** The problem **
Your reproduction of the entries should be exact and should contain no pictures.

BEGIN Records shown

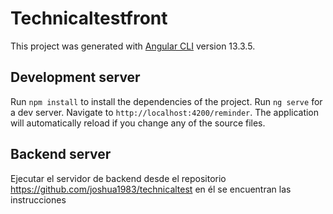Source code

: # Technicaltestfront

This project was generated with [Angular CLI](https://github.com/angular/angular-cli) version 13.3.5.

## Development server

Run `npm install` to install the dependencies of the project.
Run `ng serve` for a dev server. Navigate to `http://localhost:4200/reminder`. The application will automatically reload if you change any of the source files.

## Backend server

Ejecutar el servidor de backend desde el repositorio https://github.com/joshua1983/technicaltest en él se encuentran las instrucciones
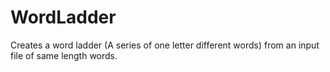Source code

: # WordLadder
Creates a word ladder (A series of one letter different words) from an input file of same length words. 
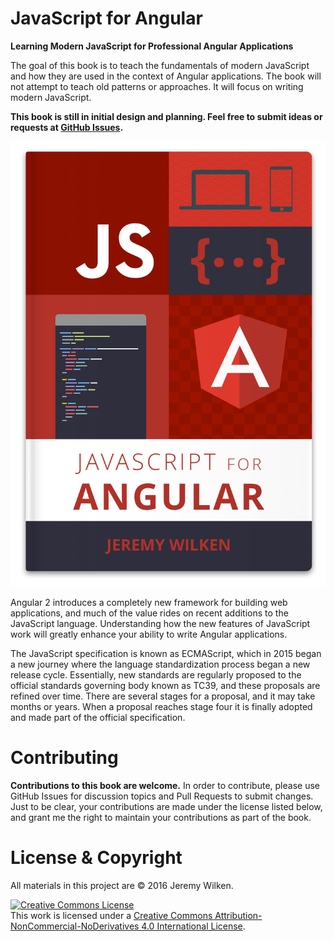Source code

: # JavaScript for Angular

**Learning Modern JavaScript for Professional Angular Applications**

The goal of this book is to teach the fundamentals of modern JavaScript and how they are used in the context of Angular applications. The book will not attempt to teach old patterns or approaches. It will focus on writing modern JavaScript.

**This book is still in initial design and planning. Feel free to submit ideas or requests at [GitHub Issues](https://github.com/gnomeontherun/javascript-for-angular/issues).**

![JavaScript for Angular Cover](cover.jpg)

Angular 2 introduces a completely new framework for building web applications, and much of the value rides on recent additions to the JavaScript language. Understanding how the new features of JavaScript work will greatly enhance your ability to write Angular applications. 

The JavaScript specification is known as ECMAScript, which in 2015 began a new journey where the language standardization process began a new release cycle. Essentially, new standards are regularly proposed to the official standards governing body known as TC39, and these proposals are refined over time. There are several stages for a proposal, and it may take months or years. When a proposal reaches stage four it is finally adopted and made part of the official specification.

# Contributing

**Contributions to this book are welcome.** In order to contribute, please use GitHub Issues for discussion topics and Pull Requests to submit changes. Just to be clear, your contributions are made under the license listed below, and grant me the right to maintain your contributions as part of the book.

# License & Copyright

All materials in this project are © 2016 Jeremy Wilken.

<a rel="license" href="http://creativecommons.org/licenses/by-nc-nd/4.0/"><img alt="Creative Commons License" style="border-width:0" src="https://i.creativecommons.org/l/by-nc-nd/4.0/88x31.png" /></a><br />This work is licensed under a <a rel="license" href="http://creativecommons.org/licenses/by-nc-nd/4.0/">Creative Commons Attribution-NonCommercial-NoDerivatives 4.0 International License</a>.
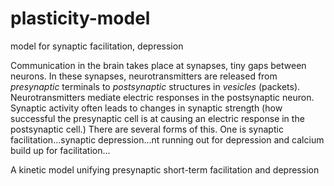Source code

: # plasticity-model
model for synaptic facilitation, depression

Communication in the brain takes place at synapses, tiny gaps between neurons. In these synapses, neurotransmitters are released from _presynaptic_ terminals to _postsynaptic_ structures in _vesicles_ (packets). Neurotransmitters mediate electric responses in the postsynaptic neuron. Synaptic activity often leads to changes in synaptic strength (how successful the presynaptic cell is at causing an electric response in the postsynaptic cell.) There are several forms of this. One is synaptic facilitation...synaptic depression...nt running out for depression and calcium build up for facilitation...

A kinetic model unifying presynaptic short-term facilitation
and depression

END Records shown

** Completed exercise **
Source code

: # Technicaltestfront

This project was generated with [Angular CLI](https://github.com/angular/angular-cli) version 13.3.5.

## Development server

Run `npm install` to install the dependencies of the project.
Run `ng serve` for a dev server. Navigate to `http://localhost:4200/reminder`. The application will automatically reload if you change any of the source files.

## Backend server

Ejecutar el servidor de backend desde el repositorio https://github.com/joshua1983/technicaltest en él se encuentran las instrucciones
Source code

: # WordLadder
Creates a word ladder (A series of one letter different words) from an input file of same length words. 
Source code

: # JavaScript for Angular

**Learning Modern JavaScript for Professional Angular Applications**

The goal of this book is to teach the fundamentals of modern JavaScript and how they are used in the context of Angular applications. The book will not attempt to teach old patterns or approaches. It will focus on writing modern JavaScript.

**This book is still in initial design and planning. Feel free to submit ideas or requests at [GitHub Issues](https://github.com/gnomeontherun/javascript-for-angular/issues).**

![JavaScript for Angular Cover](cover.jpg)

Angular 2 introduces a completely new framework for building web applications, and much of the value rides on recent additions to the JavaScript language. Understanding how the new features of JavaScript work will greatly enhance your ability to write Angular applications. 

The JavaScript specification is known as ECMAScript, which in 2015 began a new journey where the language standardization process began a new release cycle. Essentially, new standards are regularly proposed to the official standards governing body known as TC39, and these proposals are refined over time. There are several stages for a proposal, and it may take months or years. When a proposal reaches stage four it is finally adopted and made part of the official specification.

# Contributing

**Contributions to this book are welcome.** In order to contribute, please use GitHub Issues for discussion topics and Pull Requests to submit changes. Just to be clear, your contributions are made under the license listed below, and grant me the right to maintain your contributions as part of the book.

# License & Copyright

All materials in this project are © 2016 Jeremy Wilken.

<a rel="license" href="http://creativecommons.org/licenses/by-nc-nd/4.0/"><img alt="Creative Commons License" style="border-width:0" src="https://i.creativecommons.org/l/by-nc-nd/4.0/88x31.png" /></a><br />This work is licensed under a <a rel="license" href="http://creativecommons.org/licenses/by-nc-nd/4.0/">Creative Commons Attribution-NonCommercial-NoDerivatives 4.0 International License</a>.
Source code

: # plasticity-model
model for synaptic facilitation, depression

Communication in the brain takes place at synapses, tiny gaps between neurons. In these synapses, neurotransmitters are released from _presynaptic_ terminals to _postsynaptic_ structures in _vesicles_ (packets). Neurotransmitters mediate electric responses in the postsynaptic neuron. Synaptic activity often leads to changes in synaptic strength (how successful the presynaptic cell is at causing an electric response in the postsynaptic cell.) There are several forms of this. One is synaptic facilitation...synaptic depression...nt running out for depression and calcium build up for facilitation...

A kinetic model unifying presynaptic short-term facilitation
and depression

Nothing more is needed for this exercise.